Task item: Where does the string "looking" appear? Copy every line of the entries below that holds it.

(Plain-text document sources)
::::

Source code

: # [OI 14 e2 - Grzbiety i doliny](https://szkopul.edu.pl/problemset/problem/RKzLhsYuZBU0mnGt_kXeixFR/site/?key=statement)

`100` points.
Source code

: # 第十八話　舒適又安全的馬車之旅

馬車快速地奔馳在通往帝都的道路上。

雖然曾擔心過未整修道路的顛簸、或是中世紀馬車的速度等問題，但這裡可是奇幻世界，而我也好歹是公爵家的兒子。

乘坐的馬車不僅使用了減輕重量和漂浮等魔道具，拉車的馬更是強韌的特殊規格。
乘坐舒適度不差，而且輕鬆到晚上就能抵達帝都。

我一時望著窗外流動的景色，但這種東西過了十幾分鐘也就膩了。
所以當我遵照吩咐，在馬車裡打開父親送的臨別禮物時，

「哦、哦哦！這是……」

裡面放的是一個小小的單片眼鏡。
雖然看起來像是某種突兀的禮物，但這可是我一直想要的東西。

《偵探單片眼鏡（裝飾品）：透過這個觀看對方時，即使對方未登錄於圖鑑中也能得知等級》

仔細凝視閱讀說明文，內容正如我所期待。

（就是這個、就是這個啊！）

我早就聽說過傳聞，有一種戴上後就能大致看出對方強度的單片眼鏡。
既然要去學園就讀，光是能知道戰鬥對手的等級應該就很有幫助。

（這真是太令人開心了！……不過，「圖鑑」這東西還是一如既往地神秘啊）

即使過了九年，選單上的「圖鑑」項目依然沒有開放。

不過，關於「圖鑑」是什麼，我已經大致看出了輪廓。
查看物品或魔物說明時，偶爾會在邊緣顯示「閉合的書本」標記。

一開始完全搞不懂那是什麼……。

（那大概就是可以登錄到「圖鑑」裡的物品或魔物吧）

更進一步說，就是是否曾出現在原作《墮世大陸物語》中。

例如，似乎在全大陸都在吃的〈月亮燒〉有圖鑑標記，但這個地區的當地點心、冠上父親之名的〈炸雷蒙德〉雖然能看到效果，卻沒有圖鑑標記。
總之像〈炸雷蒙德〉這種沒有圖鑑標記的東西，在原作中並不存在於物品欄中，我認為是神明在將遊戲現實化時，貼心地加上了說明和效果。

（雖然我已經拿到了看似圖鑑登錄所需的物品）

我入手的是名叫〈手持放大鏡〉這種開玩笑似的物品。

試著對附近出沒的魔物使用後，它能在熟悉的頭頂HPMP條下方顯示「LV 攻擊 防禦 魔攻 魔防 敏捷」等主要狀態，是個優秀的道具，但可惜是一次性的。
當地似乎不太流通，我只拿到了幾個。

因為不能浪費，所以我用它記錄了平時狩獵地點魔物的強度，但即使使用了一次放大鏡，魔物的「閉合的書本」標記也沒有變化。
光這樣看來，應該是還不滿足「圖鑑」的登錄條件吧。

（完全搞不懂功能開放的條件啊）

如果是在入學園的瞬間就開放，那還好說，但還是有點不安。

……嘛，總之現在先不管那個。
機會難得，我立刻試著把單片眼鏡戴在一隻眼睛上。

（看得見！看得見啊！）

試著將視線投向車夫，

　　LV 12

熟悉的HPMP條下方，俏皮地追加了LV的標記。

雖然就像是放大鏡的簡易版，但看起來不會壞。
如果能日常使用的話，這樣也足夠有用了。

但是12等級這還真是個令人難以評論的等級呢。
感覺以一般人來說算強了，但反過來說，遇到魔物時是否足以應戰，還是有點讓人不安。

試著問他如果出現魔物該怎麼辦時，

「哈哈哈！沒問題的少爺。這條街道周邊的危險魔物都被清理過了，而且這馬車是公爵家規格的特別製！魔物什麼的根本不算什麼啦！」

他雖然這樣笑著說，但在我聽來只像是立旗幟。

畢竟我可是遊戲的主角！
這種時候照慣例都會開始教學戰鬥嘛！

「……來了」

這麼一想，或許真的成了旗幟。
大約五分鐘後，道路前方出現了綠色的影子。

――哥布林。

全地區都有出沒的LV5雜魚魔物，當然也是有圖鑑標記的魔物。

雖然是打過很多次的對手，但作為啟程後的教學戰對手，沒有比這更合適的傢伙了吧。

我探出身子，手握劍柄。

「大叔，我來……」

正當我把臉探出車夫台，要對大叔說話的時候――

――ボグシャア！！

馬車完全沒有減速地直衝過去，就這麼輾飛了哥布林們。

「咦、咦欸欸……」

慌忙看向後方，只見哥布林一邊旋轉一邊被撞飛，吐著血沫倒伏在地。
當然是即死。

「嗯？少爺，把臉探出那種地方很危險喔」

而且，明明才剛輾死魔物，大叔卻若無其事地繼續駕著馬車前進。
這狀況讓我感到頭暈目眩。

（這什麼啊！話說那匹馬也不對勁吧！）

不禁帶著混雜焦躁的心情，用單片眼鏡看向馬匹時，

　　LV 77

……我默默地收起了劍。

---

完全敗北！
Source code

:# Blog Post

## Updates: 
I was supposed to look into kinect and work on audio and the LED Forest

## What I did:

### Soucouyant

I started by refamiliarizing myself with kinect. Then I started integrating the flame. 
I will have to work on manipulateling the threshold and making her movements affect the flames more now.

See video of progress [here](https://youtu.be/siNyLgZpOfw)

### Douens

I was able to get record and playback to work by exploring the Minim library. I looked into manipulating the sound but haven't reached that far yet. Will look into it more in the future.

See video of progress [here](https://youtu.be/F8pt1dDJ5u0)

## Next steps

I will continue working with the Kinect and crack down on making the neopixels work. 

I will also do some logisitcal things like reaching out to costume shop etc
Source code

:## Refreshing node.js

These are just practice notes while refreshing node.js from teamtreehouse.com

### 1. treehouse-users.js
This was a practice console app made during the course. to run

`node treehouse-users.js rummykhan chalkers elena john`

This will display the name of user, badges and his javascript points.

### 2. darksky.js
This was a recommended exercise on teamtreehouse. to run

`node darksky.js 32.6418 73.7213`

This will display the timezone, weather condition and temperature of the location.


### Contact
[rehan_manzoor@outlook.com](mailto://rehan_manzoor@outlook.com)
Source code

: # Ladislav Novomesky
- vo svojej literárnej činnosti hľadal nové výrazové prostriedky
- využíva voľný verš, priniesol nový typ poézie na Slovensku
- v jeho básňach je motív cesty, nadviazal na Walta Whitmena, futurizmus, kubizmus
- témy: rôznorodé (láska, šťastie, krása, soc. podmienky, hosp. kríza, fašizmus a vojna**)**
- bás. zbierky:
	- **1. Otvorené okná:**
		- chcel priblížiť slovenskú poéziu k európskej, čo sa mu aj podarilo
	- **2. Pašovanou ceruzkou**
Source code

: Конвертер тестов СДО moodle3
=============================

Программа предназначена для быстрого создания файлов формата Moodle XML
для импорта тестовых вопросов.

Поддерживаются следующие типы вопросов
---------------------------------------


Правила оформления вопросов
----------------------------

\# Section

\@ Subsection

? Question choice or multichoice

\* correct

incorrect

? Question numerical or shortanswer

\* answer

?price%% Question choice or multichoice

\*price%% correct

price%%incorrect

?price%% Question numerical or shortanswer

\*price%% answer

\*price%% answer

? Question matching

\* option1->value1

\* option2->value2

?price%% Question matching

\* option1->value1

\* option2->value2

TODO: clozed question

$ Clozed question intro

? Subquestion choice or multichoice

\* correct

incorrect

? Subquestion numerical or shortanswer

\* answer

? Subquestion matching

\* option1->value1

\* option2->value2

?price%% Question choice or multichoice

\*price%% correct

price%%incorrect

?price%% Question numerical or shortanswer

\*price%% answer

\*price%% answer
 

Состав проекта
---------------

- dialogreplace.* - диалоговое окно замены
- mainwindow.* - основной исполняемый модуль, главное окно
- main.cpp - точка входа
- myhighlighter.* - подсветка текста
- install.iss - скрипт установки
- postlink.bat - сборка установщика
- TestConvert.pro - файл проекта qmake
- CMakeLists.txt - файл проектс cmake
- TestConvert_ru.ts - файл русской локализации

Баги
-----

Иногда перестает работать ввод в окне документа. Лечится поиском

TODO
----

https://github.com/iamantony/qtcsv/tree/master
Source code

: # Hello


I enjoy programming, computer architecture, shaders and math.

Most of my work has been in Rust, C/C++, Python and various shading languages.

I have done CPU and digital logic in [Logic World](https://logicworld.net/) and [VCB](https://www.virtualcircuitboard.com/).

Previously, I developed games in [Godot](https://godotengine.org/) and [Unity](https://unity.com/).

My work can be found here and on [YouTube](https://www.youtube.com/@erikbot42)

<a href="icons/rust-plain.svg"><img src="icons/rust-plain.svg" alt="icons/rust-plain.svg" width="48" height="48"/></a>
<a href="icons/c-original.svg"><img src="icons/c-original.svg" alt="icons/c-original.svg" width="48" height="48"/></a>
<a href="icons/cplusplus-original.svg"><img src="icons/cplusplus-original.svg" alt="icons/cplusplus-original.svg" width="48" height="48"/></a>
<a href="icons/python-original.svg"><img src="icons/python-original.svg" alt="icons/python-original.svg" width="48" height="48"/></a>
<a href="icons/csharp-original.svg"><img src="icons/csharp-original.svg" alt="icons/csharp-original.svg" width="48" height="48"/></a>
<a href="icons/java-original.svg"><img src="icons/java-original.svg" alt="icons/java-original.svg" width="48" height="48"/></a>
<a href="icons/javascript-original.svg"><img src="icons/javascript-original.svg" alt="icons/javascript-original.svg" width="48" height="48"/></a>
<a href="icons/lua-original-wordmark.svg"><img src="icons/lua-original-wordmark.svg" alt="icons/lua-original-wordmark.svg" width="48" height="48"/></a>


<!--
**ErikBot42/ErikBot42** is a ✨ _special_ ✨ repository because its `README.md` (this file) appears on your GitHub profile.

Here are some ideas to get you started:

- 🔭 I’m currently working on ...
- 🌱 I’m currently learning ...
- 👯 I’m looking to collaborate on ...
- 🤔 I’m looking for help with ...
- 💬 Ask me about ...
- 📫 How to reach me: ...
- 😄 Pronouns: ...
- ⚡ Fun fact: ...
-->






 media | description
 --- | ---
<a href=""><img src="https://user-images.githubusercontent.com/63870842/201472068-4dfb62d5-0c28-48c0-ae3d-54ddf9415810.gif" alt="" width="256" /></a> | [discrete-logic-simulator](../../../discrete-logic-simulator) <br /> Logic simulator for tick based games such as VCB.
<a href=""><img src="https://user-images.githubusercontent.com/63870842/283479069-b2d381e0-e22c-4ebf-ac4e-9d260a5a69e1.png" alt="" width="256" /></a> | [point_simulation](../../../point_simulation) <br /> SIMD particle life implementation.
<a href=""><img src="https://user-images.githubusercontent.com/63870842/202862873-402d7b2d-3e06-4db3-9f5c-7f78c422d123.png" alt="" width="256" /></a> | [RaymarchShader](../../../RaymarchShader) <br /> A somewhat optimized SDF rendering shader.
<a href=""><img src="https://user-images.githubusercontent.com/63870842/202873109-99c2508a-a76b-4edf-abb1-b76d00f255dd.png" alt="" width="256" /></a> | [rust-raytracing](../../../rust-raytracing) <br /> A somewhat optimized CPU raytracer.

::::

Exercise solution:
- 👯 I’m looking to collaborate on ...
- 🤔 I’m looking for help with ...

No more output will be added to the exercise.